VISITORS AMONG US: What aspects of the miniseries appealed to you when you were writing the novelization?
ANN C. CRISPIN: I found myself liking the characters. I don't think I could spend very long with many characters without getting to like them. it's kind of like an actor who even finds himself liking Hitler.
VISITORS AMONG US: Because he's playing the role?
ANN C. CRISPIN: Right. He eventually feels sympathy with whatever he has to play. I found myself more and more sympathetic towards Kenneth Johnson's characters and added my own characters and touches.
VISITORS AMONG US: How difficult is it to write novels using somebody else's characters?
ANN C. CRISPIN: it wasn't really that difficult. I did a minor in theater, so I guess that may have helped me be able to adapt other people's stuff. I like my own characters a lot. I've created my own characters in both Yesterday's Son and "V". With "V", I had to take minor characters from the miniseries and flesh them out on my own. Whenever the workload got too rough, though, I would write one of Diana's scenes and off somebody. it was very cathartic.
VISITORS AMONG US: I guess that's how it is for the writers of Dynasty, when they write a scene for Joan Collins.
ANN C. CRISPIN: Diana was a lot of fun, because she was so wicked and evil But even Diana had some sympathy towards the end, and it's that aspect I tried to expand upon, and it gave her a bit of extra depth.
VISITORS AMONG US: What's your opinion of "V" as a concept?
ANN C. CRISPIN: Well, Robert A. Heinlein did it better 25 years ago [now 50!]. The whole idea of aliens coming to earth for food and to steal our water... I mean, there's ice throughout the solar system. They could have hauled off chunks of asteroids covered in ice. A star-spanning civilization would obviously be able to create water. We can create water, but it's a very expensive process and we don't have to. There is a lot of "V" that doesn't make sense. I've done the best I could by saying that liquid water is very rare, which it probably is. "V" as science fiction is somewhat mediocre, but "V" as TV science fiction is well above the norm. it's not on a par with Star Trek, but it is certainly head and shoulders above any other television science fiction.
VISITORS AMONG US: Why do you think "V" touched such a chord with people?

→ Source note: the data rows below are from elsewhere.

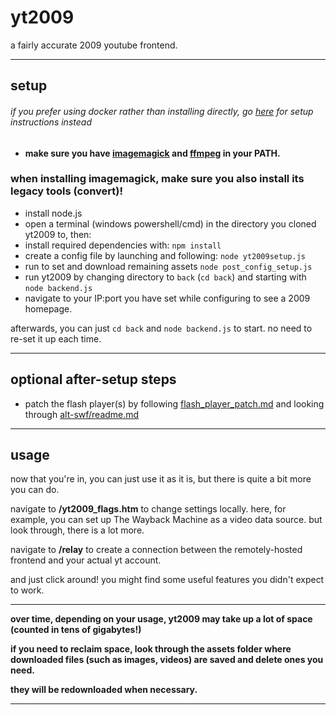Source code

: # yt2009
a fairly accurate 2009 youtube frontend.

---

## setup
###### if you prefer using docker rather than installing directly, go [here](docker.md) for setup instructions instead

- **make sure you have [imagemagick](https://imagemagick.org/) and [ffmpeg](https://ffmpeg.org/) in your PATH.**

### when installing imagemagick, make sure you also install its legacy tools (convert)! 

- install node.js
- open a terminal (windows powershell/cmd) in the directory you cloned yt2009 to, then:
- install required dependencies with: `npm install`
- create a config file by launching and following: `node yt2009setup.js`
- run to set and download remaining assets `node post_config_setup.js`
- run yt2009 by changing directory to `back` (`cd back`) and starting with `node backend.js`
- navigate to your IP:port you have set while configuring to see a 2009 homepage.

afterwards, you can just `cd back` and `node backend.js` to start. no need to re-set it up each time.

---

## optional after-setup steps

- patch the flash player(s) by following [flash_player_patch.md](flash_player_patch.md) and looking through [alt-swf/readme.md](alt-swf/readme.md)

---

## usage

now that you're in, you can just use it as it is, but there is quite a bit more you can do.

navigate to **/yt2009_flags.htm** to change settings locally. here, for example, you can set up The Wayback Machine as a video data source. but look through, there is a lot more.

navigate to **/relay** to create a connection between the remotely-hosted frontend and your actual yt account.

and just click around! you might find some useful features you didn't expect to work.

---

**over time, depending on your usage, yt2009 may take up a lot of space (counted in tens of gigabytes!)**

**if you need to reclaim space, look through the assets folder where downloaded files (such as images, videos) are saved and delete ones you need.**

**they will be redownloaded when necessary.**

---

ANN C. CRISPIN: It was a big budget attempt to do science fiction. it certainly had some hype about it, what with "'V' is coming" appearing everywhere. I think Mr. and Mrs. Average American, who had never seen science fiction before, said, "Gee, the thought of aliens coming to earth. Who would have ever thought of that?" Of course, it was old hat to science fiction fans.